No primeiro caso, houve condenação parcial do advogado.
Ainda que não se possa dizer que esses, digamos, pequenos acidentes de percurso, abalem sua credibilidade, é muito feio para um magistrado da suprema Corte ter fama de descumpridor de leis trabalhistas.
Já em relação à exigência do “notável saber jurídico”, o problema é mais sério.
Pegando a definição do professor Ives Gandra Martins, um dos maiores constitucionalistas vivos do país, “notável é aquilo que está acima da média do conhecimento de todos, o que inclui saber acadêmico, livros publicados, reconhecimento nacional e internacional como jurista. O reconhecimento acadêmico é ser mestre, doutor, livre docente ou professor titular, doutor honoris causa. É o que difere o advogado do jurista. O magistrado do jurista.”
Zanin pode ser um bom causídico, mas não se enquadra minimamente na qualificação estabelecida na Carta Magna.
Tal defeito, porém, não será uma pedra no caminho do advogado do Lula se considerarmos que nas últimas décadas foram raras as nomeações de ministros do STF dotados de notável saber jurídico. Muito pelo contrário.
Dito isso, o único fator, a estas alturas, que poderia impedir Zanin de ser alçado à mais alta Corte judicial da nação seria a barreira ética por ele ter atuado na Operação Lava Jato como advogado pessoal justamente do presidente da República que o escolheu para a poderosa função, critério que não está previsto na lei.
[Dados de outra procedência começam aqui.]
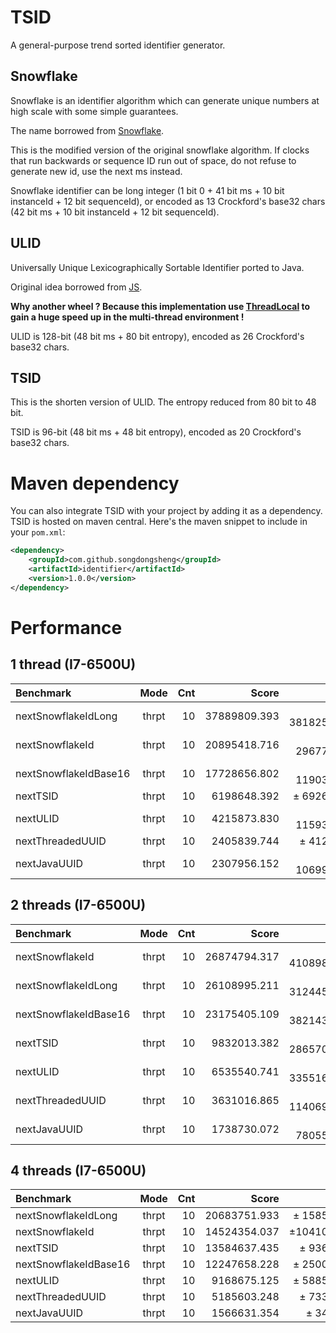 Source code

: # TSID
A general-purpose trend sorted identifier generator.

## Snowflake
Snowflake is an identifier algorithm which can generate unique numbers at high scale with some simple guarantees.

The name borrowed from [Snowflake](https://github.com/twitter/snowflake/releases/tag/snowflake-2010).

This is the modified version of the original snowflake algorithm.
If clocks that run backwards or sequence ID run out of space,
do not refuse to generate new id, use the next ms instead.

Snowflake identifier can be long integer (1 bit 0 + 41 bit ms + 10 bit instanceId + 12 bit sequenceId),
or encoded as 13 Crockford's base32 chars (42 bit ms + 10 bit instanceId + 12 bit sequenceId).

## ULID
Universally Unique Lexicographically Sortable Identifier ported to Java.

Original idea borrowed from [JS](https://github.com/alizain/ulid).

**Why another wheel ? Because this implementation use
[ThreadLocal](http://docs.oracle.com/javase/8/docs/api/java/lang/ThreadLocal.html)
to gain a huge speed up in the multi-thread environment !**

ULID is 128-bit (48 bit ms + 80 bit entropy), encoded as 26 Crockford's base32 chars.

## TSID
This is the shorten version of ULID. The entropy reduced from 80 bit to 48 bit.

TSID is 96-bit (48 bit ms + 48 bit entropy), encoded as 20 Crockford's base32 chars.

# Maven dependency
You can also integrate TSID with your project by adding it as a dependency. TSID is hosted on maven central.
Here's the maven snippet to include in your `pom.xml`:

```xml
<dependency>
    <groupId>com.github.songdongsheng</groupId>
    <artifactId>identifier</artifactId>
    <version>1.0.0</version>
</dependency>
```

# Performance
## 1 thread (I7-6500U)

|Benchmark              |Mode|Cnt|    Score    |    Error     |Units|
|:----------------------|:-:|---:|------------:|-------------:|----:|
|nextSnowflakeIdLong    |thrpt|10| 37889809.393| ± 3818256.904|ops/s|
|nextSnowflakeId        |thrpt|10| 20895418.716| ±  296770.537|ops/s|
|nextSnowflakeIdBase16  |thrpt|10| 17728656.802| ±  119036.211|ops/s|
|nextTSID               |thrpt|10|  6198648.392| ±   69267.953|ops/s|
|nextULID               |thrpt|10|  4215873.830| ±  115930.154|ops/s|
|nextThreadedUUID       |thrpt|10|  2405839.744| ±    4128.545|ops/s|
|nextJavaUUID           |thrpt|10|  2307956.152| ±  106999.002|ops/s|

## 2 threads (I7-6500U)
|Benchmark              |Mode|Cnt|    Score    |    Error    |Units|
|:----------------------|:-:|---:|------------:|------------:|----:|
|nextSnowflakeId        |thrpt|10| 26874794.317| ± 410898.123|ops/s|
|nextSnowflakeIdLong    |thrpt|10| 26108995.211| ± 312445.844|ops/s|
|nextSnowflakeIdBase16  |thrpt|10| 23175405.109| ± 382143.361|ops/s|
|nextTSID               |thrpt|10|  9832013.382| ± 286570.176|ops/s|
|nextULID               |thrpt|10|  6535540.741| ± 335516.750|ops/s|
|nextThreadedUUID       |thrpt|10|  3631016.865| ± 114069.848|ops/s|
|nextJavaUUID           |thrpt|10|  1738730.072| ±  78055.197|ops/s|

## 4 threads (I7-6500U)
|Benchmark              |Mode|Cnt|    Score    |    Error    |Units|
|:----------------------|:-:|---:|------------:|------------:|----:|
|nextSnowflakeIdLong    |thrpt|10| 20683751.933| ± 158519.062|ops/s|
|nextSnowflakeId        |thrpt|10| 14524354.037| ±1041060.201|ops/s|
|nextTSID               |thrpt|10| 13584637.435| ±  93641.496|ops/s|
|nextSnowflakeIdBase16  |thrpt|10| 12247658.228| ± 250014.781|ops/s|
|nextULID               |thrpt|10|  9168675.125| ± 588524.947|ops/s|
|nextThreadedUUID       |thrpt|10|  5185603.248| ±  73332.258|ops/s|
|nextJavaUUID           |thrpt|10|  1566631.354| ±   3403.591|ops/s|
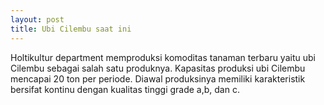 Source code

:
 ```yaml
---
layout: post
title: Ubi Cilembu saat ini
---
```


Holtikultur department memproduksi komoditas tanaman terbaru yaitu ubi Cilembu sebagai salah satu produknya. Kapasitas produksi ubi Cilembu mencapai 20 ton per periode. Diawal produksinya memiliki karakteristik bersifat kontinu dengan kualitas tinggi grade a,b, dan c.
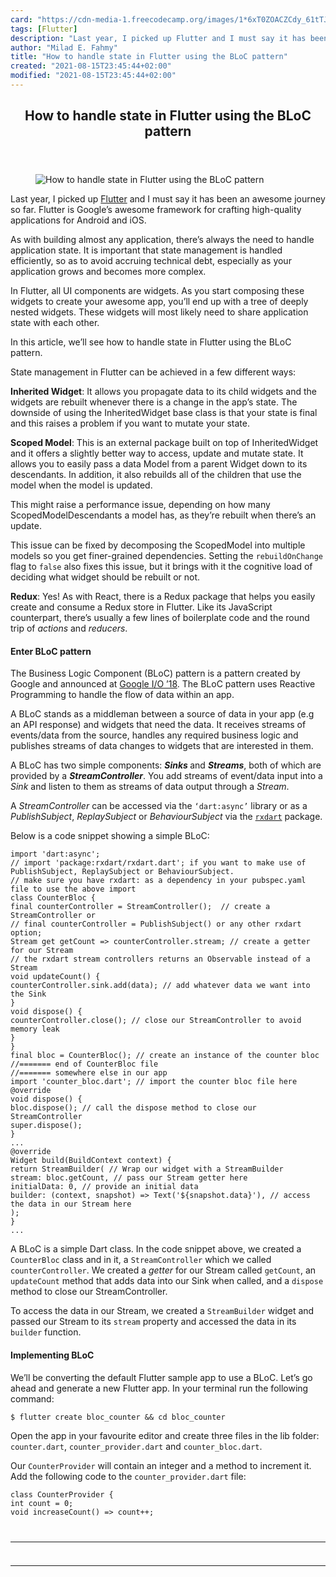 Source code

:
 ```yaml
---
card: "https://cdn-media-1.freecodecamp.org/images/1*6xT0ZOACZCdy_61tTJ3r1Q.png"
tags: [Flutter]
description: "Last year, I picked up Flutter and I must say it has been an "
author: "Milad E. Fahmy"
title: "How to handle state in Flutter using the BLoC pattern"
created: "2021-08-15T23:45:44+02:00"
modified: "2021-08-15T23:45:44+02:00"
---
```

<div class="site-wrapper">
<main id="site-main" class="site-main outer">
<div class="inner">
<article class="post-full post tag-flutter tag-mobile-app-development tag-tech tag-programming tag-coding ">
<header class="post-full-header">
<h1 class="post-full-title">How to handle state in Flutter using the BLoC pattern</h1>
</header>
<figure class="post-full-image">
<picture>
<source media="(max-width: 700px)" sizes="1px" srcset="data:image/gif;base64,R0lGODlhAQABAIAAAAAAAP///yH5BAEAAAAALAAAAAABAAEAAAIBRAA7 1w">
<source media="(min-width: 701px)" sizes="(max-width: 800px) 400px,
(max-width: 1170px) 700px,
1400px" srcset="https://cdn-media-1.freecodecamp.org/images/1*6xT0ZOACZCdy_61tTJ3r1Q.png 300w,
https://cdn-media-1.freecodecamp.org/images/1*6xT0ZOACZCdy_61tTJ3r1Q.png 600w,
https://cdn-media-1.freecodecamp.org/images/1*6xT0ZOACZCdy_61tTJ3r1Q.png 1000w,
https://cdn-media-1.freecodecamp.org/images/1*6xT0ZOACZCdy_61tTJ3r1Q.png 2000w">
<img onerror="this.style.display='none'" src="https://cdn-media-1.freecodecamp.org/images/1*6xT0ZOACZCdy_61tTJ3r1Q.png" alt="How to handle state in Flutter using the BLoC pattern">
</picture>
</figure>
<section class="post-full-content">
<div class="post-content">
<p>Last year, I picked up <a href="https://flutter.io/" rel="noopener">Flutter</a> and I must say it has been an awesome journey so far. Flutter is Google’s awesome framework for crafting high-quality applications for Android and iOS.</p><p>As with building almost any application, there’s always the need to handle application state. It is important that state management is handled efficiently, so as to avoid accruing technical debt, especially as your application grows and becomes more complex.</p><p>In Flutter, all UI components are widgets. As you start composing these widgets to create your awesome app, you’ll end up with a tree of deeply nested widgets. These widgets will most likely need to share application state with each other.</p><p>In this article, we’ll see how to handle state in Flutter using the BLoC pattern.</p><p>State management in Flutter can be achieved in a few different ways:</p><p><strong>Inherited Widget</strong>: It allows you propagate data to its child widgets and the widgets are rebuilt whenever there is a change in the app’s state. The downside of using the InheritedWidget base class is that your state is final and this raises a problem if you want to mutate your state.</p><p><strong>Scoped Model</strong>: This is an external package built on top of InheritedWidget and it offers a slightly better way to access, update and mutate state. It allows you to easily pass a data Model from a parent Widget down to its descendants. In addition, it also rebuilds all of the children that use the model when the model is updated.</p><p>This might raise a performance issue, depending on how many ScopedModelDescendants a model has, as they’re rebuilt when there’s an update.</p><p>This issue can be fixed by decomposing the ScopedModel into multiple models so you get finer-grained dependencies. Setting the <code>rebuildOnChange</code> flag to <code>false</code> also fixes this issue, but it brings with it the cognitive load of deciding what widget should be rebuilt or not.</p><p><strong>Redux</strong>: Yes! As with React, there is a Redux package that helps you easily create and consume a Redux store in Flutter. Like its JavaScript counterpart, there’s usually a few lines of boilerplate code and the round trip of <em>actions</em> and <em>reducers</em>.</p><h4 id="enter-bloc-pattern">Enter BLoC pattern</h4><p>The Business Logic Component (BLoC) pattern is a pattern created by Google and announced at <a href="https://www.youtube.com/watch?v=RS36gBEp8OI" rel="noopener">Google I/O ’18</a>. The BLoC pattern uses Reactive Programming to handle the flow of data within an app.</p><p>A BLoC stands as a middleman between a source of data in your app (e.g an API response) and widgets that need the data. It receives streams of events/data from the source, handles any required business logic and publishes streams of data changes to widgets that are interested in them.</p><p>A BLoC has two simple components: <strong><em>Sinks </em></strong>and <strong><em>Streams</em></strong>, both of which are provided by a <strong><em>StreamController</em></strong>. You add streams of event/data input into a <em>Sink</em> and listen to them as streams of data output through a <em>Stream</em>.</p><p>A <em>StreamController</em> can be accessed via the <code>‘dart:async’</code> library or as a <em>PublishSubject</em>, <em>ReplaySubject</em> or <em>BehaviourSubject</em> via the <code><a href="https://pub.dartlang.org/packages/rxdart" rel="noopener">rxdart</a></code> package.</p><p>Below is a code snippet showing a simple BLoC:</p><pre><code class="language-dart">import 'dart:async';
// import 'package:rxdart/rxdart.dart'; if you want to make use of PublishSubject, ReplaySubject or BehaviourSubject.
// make sure you have rxdart: as a dependency in your pubspec.yaml file to use the above import
class CounterBloc {
final counterController = StreamController();  // create a StreamController or
// final counterController = PublishSubject() or any other rxdart option;
Stream get getCount =&gt; counterController.stream; // create a getter for our Stream
// the rxdart stream controllers returns an Observable instead of a Stream
void updateCount() {
counterController.sink.add(data); // add whatever data we want into the Sink
}
void dispose() {
counterController.close(); // close our StreamController to avoid memory leak
}
}
final bloc = CounterBloc(); // create an instance of the counter bloc
//======= end of CounterBloc file
//======= somewhere else in our app
import 'counter_bloc.dart'; // import the counter bloc file here
@override
void dispose() {
bloc.dispose(); // call the dispose method to close our StreamController
super.dispose();
}
...
@override
Widget build(BuildContext context) {
return StreamBuilder( // Wrap our widget with a StreamBuilder
stream: bloc.getCount, // pass our Stream getter here
initialData: 0, // provide an initial data
builder: (context, snapshot) =&gt; Text('${snapshot.data}'), // access the data in our Stream here
);
}
...</code></pre><p>A BLoC is a simple Dart class. In the code snippet above, we created a <code>CounterBloc</code> class and in it, a <code>StreamController</code> which we called <code>counterController</code>. We created a <em>getter</em> for our Stream called <code>getCount</code>, an <code>updateCount</code> method that adds data into our Sink when called, and a <code>dispose</code> method to close our StreamController.</p><p>To access the data in our Stream, we created a <code>StreamBuilder</code> widget and passed our Stream to its <code>stream</code> property and accessed the data in its <code>builder</code> function.</p><h4 id="implementing-bloc">Implementing BLoC</h4><p>We’ll be converting the default Flutter sample app to use a BLoC. Let’s go ahead and generate a new Flutter app. In your terminal run the following command:</p><pre><code>$ flutter create bloc_counter &amp;&amp; cd bloc_counter</code></pre><p>Open the app in your favourite editor and create three files in the lib folder: <code>counter.dart</code>, <code>counter_provider.dart</code> and <code>counter_bloc.dart</code>.</p><p>Our <code>CounterProvider</code> will contain an integer and a method to increment it. Add the following code to the <code>counter_provider.dart</code> file:</p><pre><code class="language-dart">class CounterProvider {
int count = 0;
void increaseCount() =&gt; count++;
</div>
<hr>
<hr>
</section>
</article>
</div>
</main>
</div>
<!-- Google Tag Manager (noscript) -->
<!-- End Google Tag Manager (noscript) -->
Ou seja, sua indicação não é ilegal, mas é imoral.
A situação faz lembrar o histórico episódio em que o ex-presidente Juscelino Kubitschek enfrentou uma tentativa de barrarem sua eleição e foi defendido pelo lendário jurista Sobral Pinto.
Vitorioso na contenda, JK queria agradá-lo e o indicou para o STF.
Polidamente, Sobral recusou, agradeceu e disse: “Imagine o senhor, se eu votar ao seu favor, o que vai acontecer. E se eu votar contra, o que vão dizer. Eu prefiro não aceitar”.
Mas eram outros tempos. Tempos em que havia, na vida pública, caráter, dignidade e honradez, virtudes hoje bastante escassas.
Para não dizer inexistentes.
1 comentário
Marcos Villanova de Castro · 21/06/2023 às 10:22
Muito oportuno vc lembrar do caso do Sobral Pinto, Caio. Nos dias de hoje, um episódio como esse tem chance zero de se repetir.